:: Work instructions ::
Where a line below holds the string "capacity", count it; then give the total without any other words.

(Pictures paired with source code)
#####
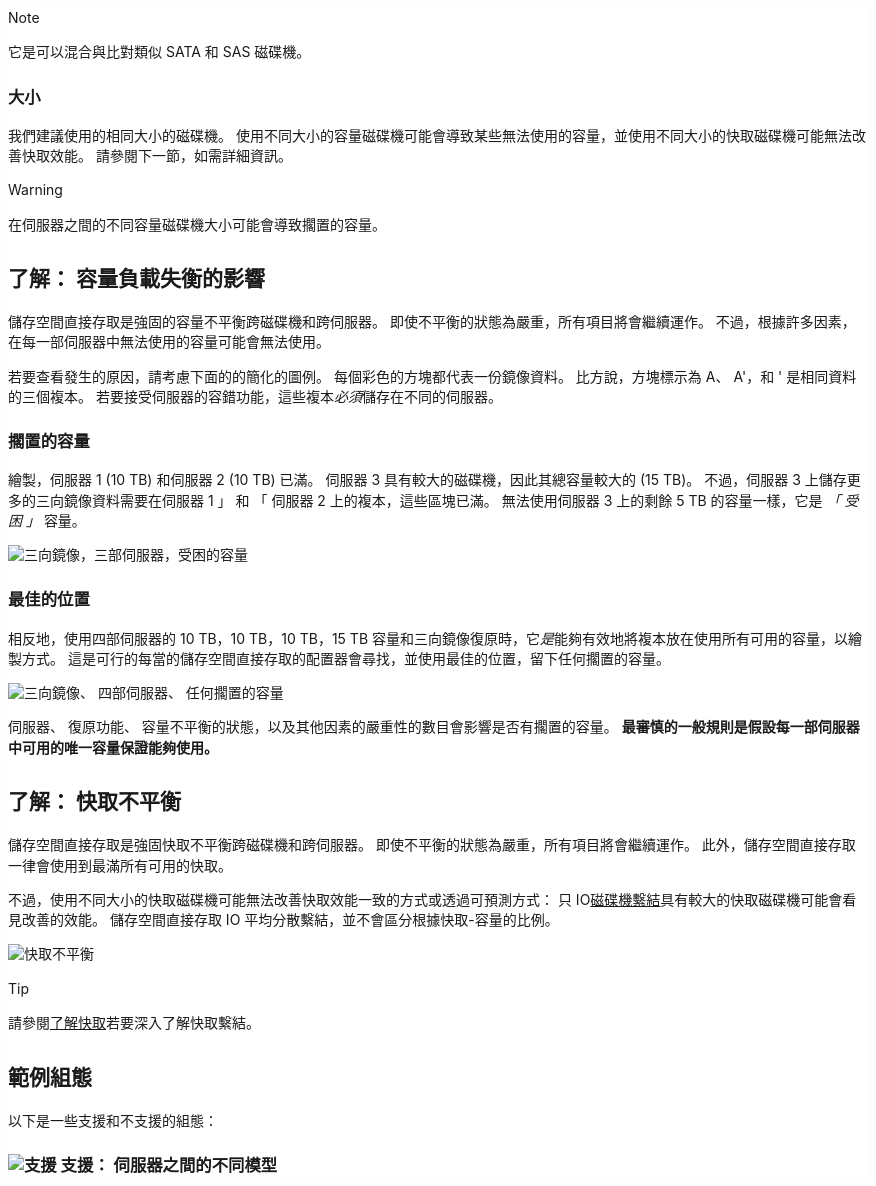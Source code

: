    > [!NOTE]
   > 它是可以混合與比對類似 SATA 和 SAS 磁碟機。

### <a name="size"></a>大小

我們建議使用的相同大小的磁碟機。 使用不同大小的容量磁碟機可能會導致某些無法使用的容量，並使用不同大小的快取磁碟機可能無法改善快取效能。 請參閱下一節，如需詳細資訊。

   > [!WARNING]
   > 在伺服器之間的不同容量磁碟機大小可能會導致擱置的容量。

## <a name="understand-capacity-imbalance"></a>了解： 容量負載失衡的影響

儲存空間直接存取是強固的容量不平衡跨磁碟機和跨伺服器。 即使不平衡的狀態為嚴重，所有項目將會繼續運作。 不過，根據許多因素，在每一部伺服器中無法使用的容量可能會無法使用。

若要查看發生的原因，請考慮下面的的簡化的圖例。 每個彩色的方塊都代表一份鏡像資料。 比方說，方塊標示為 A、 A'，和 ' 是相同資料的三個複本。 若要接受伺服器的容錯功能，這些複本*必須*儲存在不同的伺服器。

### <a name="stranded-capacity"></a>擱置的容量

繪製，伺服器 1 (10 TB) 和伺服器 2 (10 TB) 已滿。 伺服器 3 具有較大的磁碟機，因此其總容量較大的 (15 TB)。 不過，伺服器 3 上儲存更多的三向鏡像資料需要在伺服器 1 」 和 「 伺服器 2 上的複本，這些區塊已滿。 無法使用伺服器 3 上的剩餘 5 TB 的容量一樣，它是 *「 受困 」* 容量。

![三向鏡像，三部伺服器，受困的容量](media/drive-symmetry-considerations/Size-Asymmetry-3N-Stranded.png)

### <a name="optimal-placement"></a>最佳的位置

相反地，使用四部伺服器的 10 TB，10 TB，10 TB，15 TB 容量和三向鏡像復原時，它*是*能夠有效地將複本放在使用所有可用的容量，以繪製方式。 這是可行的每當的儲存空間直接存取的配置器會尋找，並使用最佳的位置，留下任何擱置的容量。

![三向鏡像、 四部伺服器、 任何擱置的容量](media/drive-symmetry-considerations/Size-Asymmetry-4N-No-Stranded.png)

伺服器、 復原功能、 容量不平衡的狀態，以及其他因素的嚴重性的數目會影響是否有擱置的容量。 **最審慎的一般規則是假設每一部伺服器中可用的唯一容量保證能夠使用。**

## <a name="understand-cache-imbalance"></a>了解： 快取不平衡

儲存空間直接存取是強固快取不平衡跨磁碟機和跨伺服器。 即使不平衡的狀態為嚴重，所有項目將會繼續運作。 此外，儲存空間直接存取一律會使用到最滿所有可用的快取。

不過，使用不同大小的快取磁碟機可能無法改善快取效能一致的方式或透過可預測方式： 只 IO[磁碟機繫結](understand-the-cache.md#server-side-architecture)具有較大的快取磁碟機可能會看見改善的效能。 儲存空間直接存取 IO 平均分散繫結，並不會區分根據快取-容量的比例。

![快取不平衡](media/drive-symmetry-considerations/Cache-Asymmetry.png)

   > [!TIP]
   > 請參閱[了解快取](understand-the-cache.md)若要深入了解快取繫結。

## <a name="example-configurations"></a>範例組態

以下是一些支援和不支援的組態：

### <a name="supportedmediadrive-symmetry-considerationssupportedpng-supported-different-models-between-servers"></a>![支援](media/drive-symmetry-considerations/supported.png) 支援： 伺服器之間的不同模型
#####
:: Response box ::
2